One of the ongoing and strongest story lines involves Thomas’ attempt to reconnect with her biracial daughter, Kate (Olivia Lucy Phillip), a psychologist. She resents her mother for what she sees as an emotional abandonment as Thomas pursued her career in law enforcement. Kate herself is going through a marital struggle with her husband sleeping in the guest house as the couple discusses divorce. No big family gatherings here, though Thomas’ ex-husband does appear in Episode 3, and they do try and have a dinner with their daughter and son-in-law. But it does not end well.
Episode 3, which is scheduled to air Feb. 20, is the one that made me a believer in “Tommy.” Its main story line deals with sexual assault and the #MeToo movement in the entertainment industry. There is nothing pedantic, preachy or ripped from the headlines about the episode as it intelligently explores the roles power and silence play in allowing the perpetuation of patriarchy.

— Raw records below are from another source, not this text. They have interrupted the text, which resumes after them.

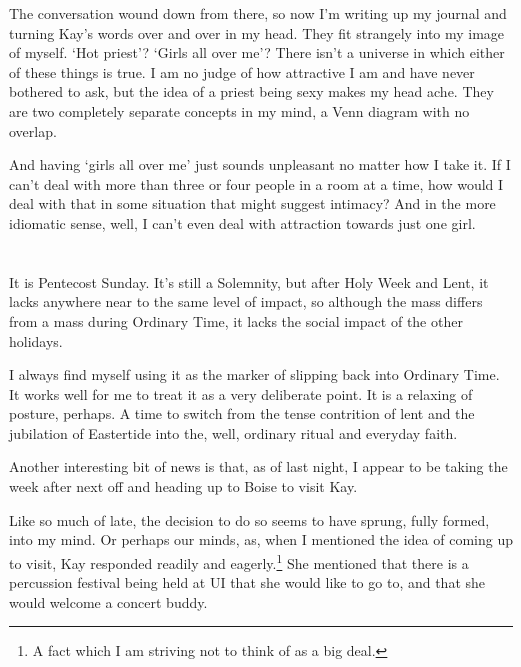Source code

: 

\vspace{10pt}

The conversation wound down from there, so now I'm writing up my journal and turning Kay's words over and over in my head. They fit strangely into my image of myself. `Hot priest'? `Girls all over me'? There isn't a universe in which either of these things is true. I am no judge of how attractive I am and have never bothered to ask, but the idea of a priest being sexy makes my head ache. They are two completely separate concepts in my mind, a Venn diagram with no overlap.

And having `girls all over me' just sounds unpleasant no matter how I take it. If I can't deal with more than three or four people in a room at a time, how would I deal with that in some situation that might suggest intimacy? And in the more idiomatic sense, well, I can't even deal with attraction towards just one girl.

\section{}

It is Pentecost Sunday. It's still a Solemnity, but after Holy Week and Lent, it lacks anywhere near to the same level of impact, so although the mass differs from a mass during Ordinary Time, it lacks the social impact of the other holidays.

I always find myself using it as the marker of slipping back into Ordinary Time. It works well for me to treat it as a very deliberate point. It is a relaxing of posture, perhaps. A time to switch from the tense contrition of lent and the jubilation of Eastertide into the, well, ordinary ritual and everyday faith.

Another interesting bit of news is that, as of last night, I appear to be taking the week after next off and heading up to Boise to visit Kay.

Like so much of late, the decision to do so seems to have sprung, fully formed, into my mind. Or perhaps our minds, as, when I mentioned the idea of coming up to visit, Kay responded readily and eagerly.\footnote{A fact which I am striving not to think of as a big deal.} She mentioned that there is a percussion festival being held at UI that she would like to go to, and that she would welcome a concert buddy.

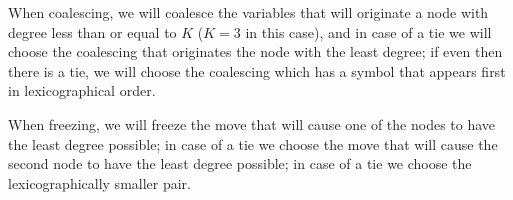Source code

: \documentclass[docid=2019]{comp_exam_round2}
\begin{document}
\begin{center}
    \small
\end{center}

\ansseparator

\noindent
When coalescing, we will coalesce the variables that will originate a node with degree less than or equal to $K$ ($K=3$ in this case), and in case of a tie we will choose the coalescing that originates the node with the least degree; if even then there is a tie, we will choose the coalescing which has a symbol that appears first in lexicographical order.

When freezing, we will freeze the move that will cause one of the nodes to have the least degree possible; in case of a tie we choose the move that will cause the second node to have the least degree possible; in case of a tie we choose the lexicographically smaller pair.
\end{document}
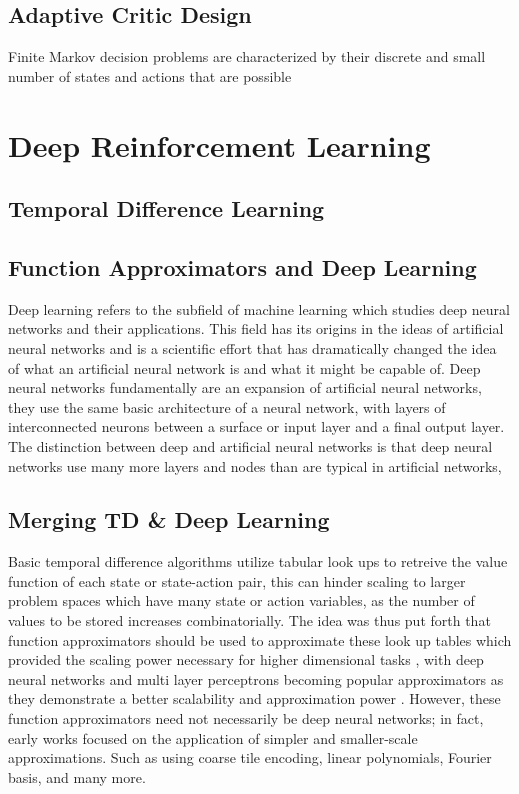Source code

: \documentclass[../report.tex]{subfiles}
\begin{document}
\subsection{Adaptive Critic Design}

Finite Markov decision problems are characterized by their discrete and small number of states and actions that are possible


\section{Deep Reinforcement Learning}

\subsection{Temporal Difference Learning}

\subsection{Function Approximators and Deep Learning}

Deep learning refers to the subfield of machine learning which studies deep neural networks and their applications. This field has its origins in the ideas of artificial neural networks and is a scientific effort that has dramatically changed the idea of what an artificial neural network is and what it might be capable of. Deep neural networks fundamentally are an expansion of artificial neural networks, they use the same basic architecture of a neural network, with layers of interconnected neurons between a surface or input layer and a final output layer. The distinction between deep and artificial neural networks is that deep neural networks use many more layers and nodes than are typical in artificial networks,

\subsection{Merging TD \& Deep Learning}

Basic temporal difference algorithms utilize tabular look ups to retreive the value function of each state or state-action pair, this can hinder scaling to larger problem spaces which have many state or action variables, as the number of values to be stored increases combinatorially. The idea was thus put forth that function approximators should be used to approximate these look up tables which provided the scaling power necessary for higher dimensional tasks \cite{function_approximators}, with deep neural networks and multi layer perceptrons becoming popular approximators as they demonstrate a better scalability and approximation power \cite{drl_benchmarking, drl_atari, drl_humanlvl}. However, these function approximators need not necessarily be deep neural networks; in fact, early works focused on the application of simpler and smaller-scale approximations. Such as using coarse tile encoding, linear polynomials, Fourier basis, and many more.
\end{document}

Furthermore, the third episode connected with me emotionally in a way neither of the first two did. That’s important, too, because in the world of network drama, it doesn’t matter how smart or socially relevant a series is if it’s not connecting as drama at an emotional level with viewers.
I want to believe the commitment to this series is part of a larger effort at reform by CBS in the wake of its own sexual harassment scandal that resulted in the resignation in 2018 of CEO Leslie Moonves in the face of multiple allegations of sexual harassment and assault. Morning show anchor Charlie Rose and Jeff Fager, the executive producer of “60 Minutes,” also lost their jobs amid allegations of workplace misconduct in 2018.
Unlike NBC, which has stonewalled in the face of serious #MeToo allegations by multiple women as chronicled in Ronan Farrow’s book, "Catch and Kill,” CBS has clearly tried to alter its culture with Susan Zirinsky named president of CBS News, and Gayle King and Nora O’Donnell showcased as the faces of its morning and evening marquee news programs.
After all these years of seeing network TV consistently following only the money instead of its better angels, I am probably nuts to try to see “Tommy” through a larger lens of reform.
But if CBS could get Edie Falco to do a weekly prime-time series with such a sense of social consciousness, why not give it the benefit of the doubt ― at least, for the moment?